Se eu tivesse te abraçado, talvez tua ausência fosse menos árida. Talvez meu corpo lembrasse do teu calor por mais tempo. Mas não abracei. E o que ficou em mim foi o formato do teu corpo no espaço, vazio como uma moldura sem tela. Às vezes me pego com os braços suspensos no ar, como se o mundo fosse me devolver aquela chance – mas é só o vento. E o vento não acolhe. O vento não tem teu cheiro, tua pele, teu coração batendo perto do meu.

O cansaço dos que estão se despedindo. De ver olhos marejados indo embora, de mãos que não se repetem, de vozes que já não respondem mais. Há um cansaço que não é do corpo – é da alma exaurida do perder. É uma dor inexplicável que mora, silenciosa, no coração dos que estão perdidos, buscando um jeito de descobrir o caminho da volta, porque já não suportam essa trilha do nunca mais.

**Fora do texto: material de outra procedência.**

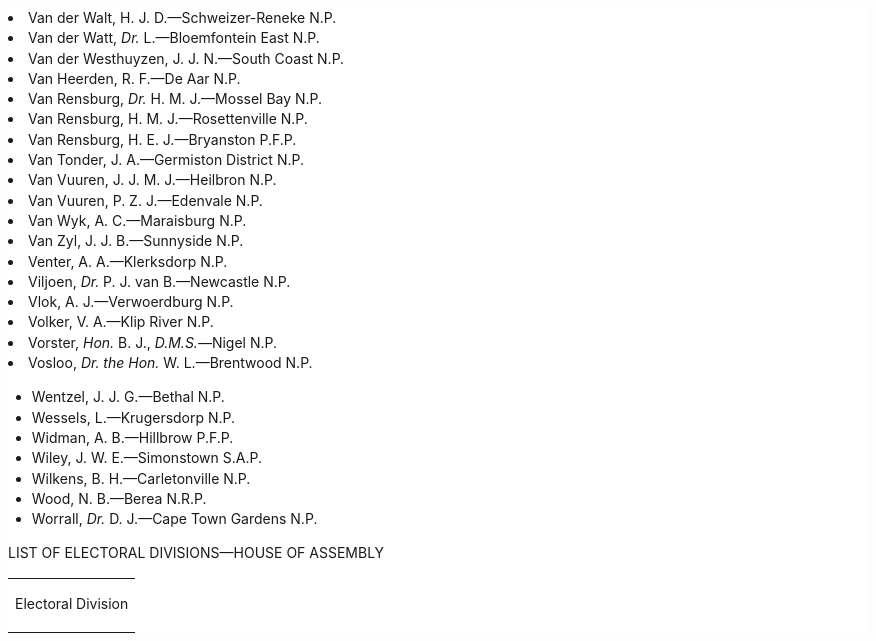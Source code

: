<li>Van der Walt, H. J. D.&#x2014;Schweizer-Reneke N.P.</li>

<li>Van der Watt, <i>Dr.</i> L.&#x2014;Bloemfontein East N.P.</li>

<li>Van der Westhuyzen, J. J. N.&#x2014;South Coast N.P.</li>

<li>Van Heerden, R. F.&#x2014;De Aar N.P.</li>

<li>Van Rensburg, <i>Dr.</i> H. M. J.&#x2014;Mossel Bay N.P.</li>

<li>Van Rensburg, H. M. J.&#x2014;Rosettenville N.P.</li>

<li>Van Rensburg, H. E. J.&#x2014;Bryanston P.F.P.</li>

<li>Van Tonder, J. A.&#x2014;Germiston District N.P.</li>

<li>Van Vuuren, J. J. M. J.&#x2014;Heilbron N.P.</li>

<li>Van Vuuren, P. Z. J.&#x2014;Edenvale N.P.</li>

<li>Van Wyk, A. C.&#x2014;Maraisburg N.P.</li>

<li>Van Zyl, J. J. B.&#x2014;Sunnyside N.P.</li>

<li>Venter, A. A.&#x2014;Klerksdorp N.P.</li>

<li>Viljoen, <i>Dr.</i> P. J. van B.&#x2014;Newcastle N.P.</li>

<li>Vlok, A. J.&#x2014;Verwoerdburg N.P.</li>

<li>Volker, V. A.&#x2014;Klip River N.P.</li>

<li>Vorster, <i>Hon.</i> B. J., <i>D.M.S.&#x2014;</i>Nigel N.P.</li>

<li>Vosloo, <i>Dr. the Hon.</i> W. L.&#x2014;Brentwood N.P.</li>

</ul>

<ul>

<li>Wentzel, J. J. G.&#x2014;Bethal N.P.</li>

<li>Wessels, L.&#x2014;Krugersdorp N.P.</li>

<li>Widman, A. B.&#x2014;Hillbrow P.F.P.</li>

<li>Wiley, J. W. E.&#x2014;Simonstown S.A.P.</li>

<li>Wilkens, B. H.&#x2014;Carletonville N.P.</li>

<li>Wood, N. B.&#x2014;Berea N.R.P.</li>

<li>Worrall, <i>Dr.</i> D. J.&#x2014;Cape Town Gardens N.P.</li>

</ul>

<p class="heading"><span class="col_ix" refersTo="page_0007"/>LIST OF ELECTORAL DIVISIONS&#x2014;HOUSE OF ASSEMBLY</p>

<table>

<tr>

<td><p>Electoral Division</p></td>
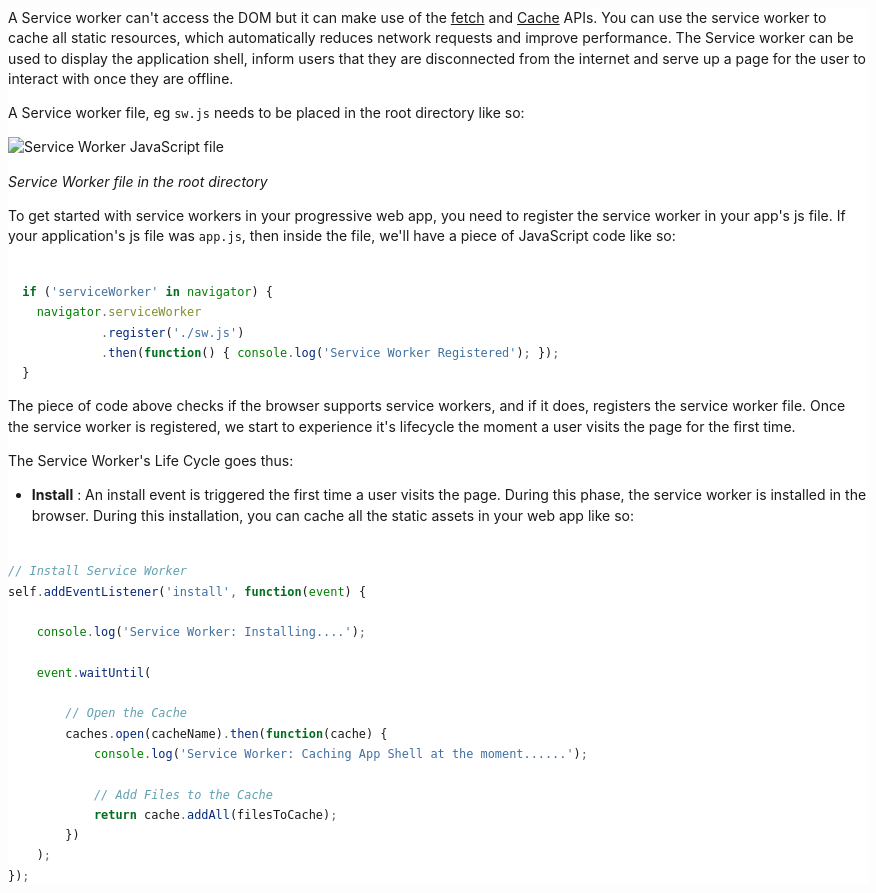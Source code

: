 A Service worker can't access the DOM but it can make use of the [fetch](https://developer.mozilla.org/en-US/docs/Web/API/Fetch_API) and [Cache](https://developer.mozilla.org/en-US/docs/Web/API/Cache) APIs. You can use the service worker to cache all static resources, which automatically reduces network requests and improve performance. The Service worker can be used to display the application shell, inform users that they are disconnected from the internet and serve up a page for the user to interact with once they are offline.

A Service worker file, eg `sw.js` needs to be placed in the root directory like so:

![Service Worker JavaScript file](https://cdn.auth0.com/blog/service/serviceworker.png)

_Service Worker file in the root directory_

To get started with service workers in your progressive web app, you need to register the service worker in your app's js file. If your application's js file was `app.js`, then inside the file, we'll have a piece of JavaScript code like so:

```js

  if ('serviceWorker' in navigator) {
    navigator.serviceWorker
             .register('./sw.js')
             .then(function() { console.log('Service Worker Registered'); });
  }

```

The piece of code above checks if the browser supports service workers, and if it does, registers the service worker file. Once the service worker is registered, we start to experience it's lifecycle the moment a user visits the page for the first time.

The Service Worker's Life Cycle goes thus:

* **Install** : An install event is triggered the first time a user visits the page. During this phase, the service worker is installed in the browser. During this installation, you can cache all the static assets in your web app like so:

```js

// Install Service Worker
self.addEventListener('install', function(event) {

    console.log('Service Worker: Installing....');

    event.waitUntil(

        // Open the Cache
        caches.open(cacheName).then(function(cache) {
            console.log('Service Worker: Caching App Shell at the moment......');

            // Add Files to the Cache
            return cache.addAll(filesToCache);
        })
    );
});

```

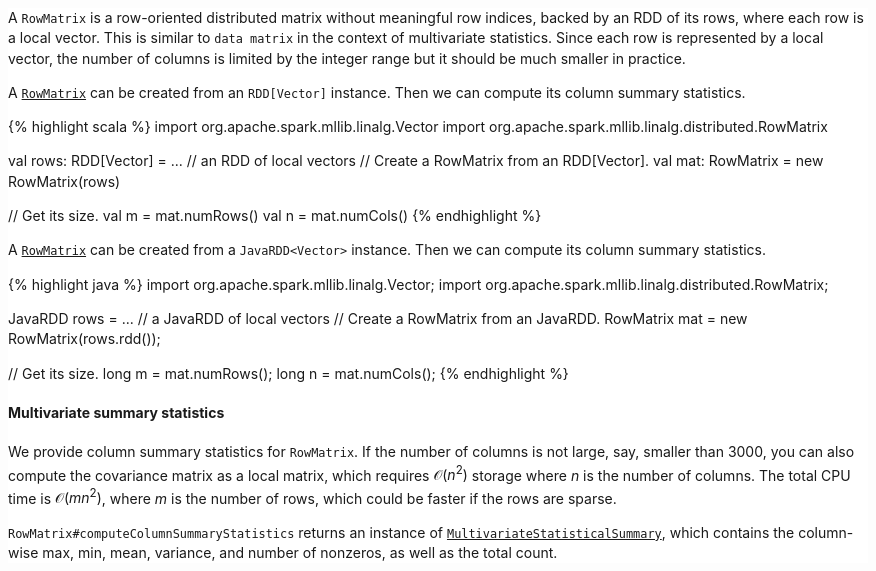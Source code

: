 A `RowMatrix` is a row-oriented distributed matrix without meaningful row indices, backed by an RDD
of its rows, where each row is a local vector.  This is similar to `data matrix` in the context of
multivariate statistics.  Since each row is represented by a local vector, the number of columns is
limited by the integer range but it should be much smaller in practice.

<div class="codetabs">
<div data-lang="scala" markdown="1">

A [`RowMatrix`](api/mllib/index.html#org.apache.spark.mllib.linalg.distributed.RowMatrix) can be
created from an `RDD[Vector]` instance.  Then we can compute its column summary statistics.

{% highlight scala %}
import org.apache.spark.mllib.linalg.Vector
import org.apache.spark.mllib.linalg.distributed.RowMatrix

val rows: RDD[Vector] = ... // an RDD of local vectors
// Create a RowMatrix from an RDD[Vector].
val mat: RowMatrix = new RowMatrix(rows)

// Get its size.
val m = mat.numRows()
val n = mat.numCols()
{% endhighlight %}
</div>

<div data-lang="java" markdown="1">

A [`RowMatrix`](api/mllib/index.html#org.apache.spark.mllib.linalg.distributed.RowMatrix) can be
created from a `JavaRDD<Vector>` instance.  Then we can compute its column summary statistics.

{% highlight java %}
import org.apache.spark.mllib.linalg.Vector;
import org.apache.spark.mllib.linalg.distributed.RowMatrix;

JavaRDD<Vector> rows = ... // a JavaRDD of local vectors
// Create a RowMatrix from an JavaRDD<Vector>.
RowMatrix mat = new RowMatrix(rows.rdd());

// Get its size.
long m = mat.numRows();
long n = mat.numCols();
{% endhighlight %}
</div>
</div>

#### Multivariate summary statistics

We provide column summary statistics for `RowMatrix`. 
If the number of columns is not large, say, smaller than 3000, you can also compute
the covariance matrix as a local matrix, which requires $\mathcal{O}(n^2)$ storage where $n$ is the
number of columns. The total CPU time is $\mathcal{O}(m n^2)$, where $m$ is the number of rows,
which could be faster if the rows are sparse.

<div class="codetabs">
<div data-lang="scala" markdown="1">

`RowMatrix#computeColumnSummaryStatistics` returns an instance of
[`MultivariateStatisticalSummary`](api/mllib/index.html#org.apache.spark.mllib.stat.MultivariateStatisticalSummary),
which contains the column-wise max, min, mean, variance, and number of nonzeros, as well as the
total count.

Hoje, o que me resta é te imaginar voltando, só por um instante, para eu enfim te apertar como nunca te apertei. Te dizer tudo o que o orgulho, o cansaço ou o cotidiano me impediram de dizer. Talvez você me olhasse com aquele olhar que sempre soube mais do que todos os meus gestos reunidos. E eu, sem dizer nada, te envolveria como quem segura o mundo. Porque, naquele último dia, você era o meu mundo – e eu deixei passar. Não por desamor. Mas por acreditar, tolo, que sempre haveria um próximo encontro.

Porque às vezes a dor da ausência não vem do que dissemos, mas do que deixamos passar despercebido – no gesto adiado, no olhar sem retorno, no toque que não demos. A vida corre, os dias se atropelam, e o que parecia rotina era, na verdade, um adeus disfarçado. E então percebemos tarde demais que o que se perdeu era tudo. E o que ficou, simplesmente não basta.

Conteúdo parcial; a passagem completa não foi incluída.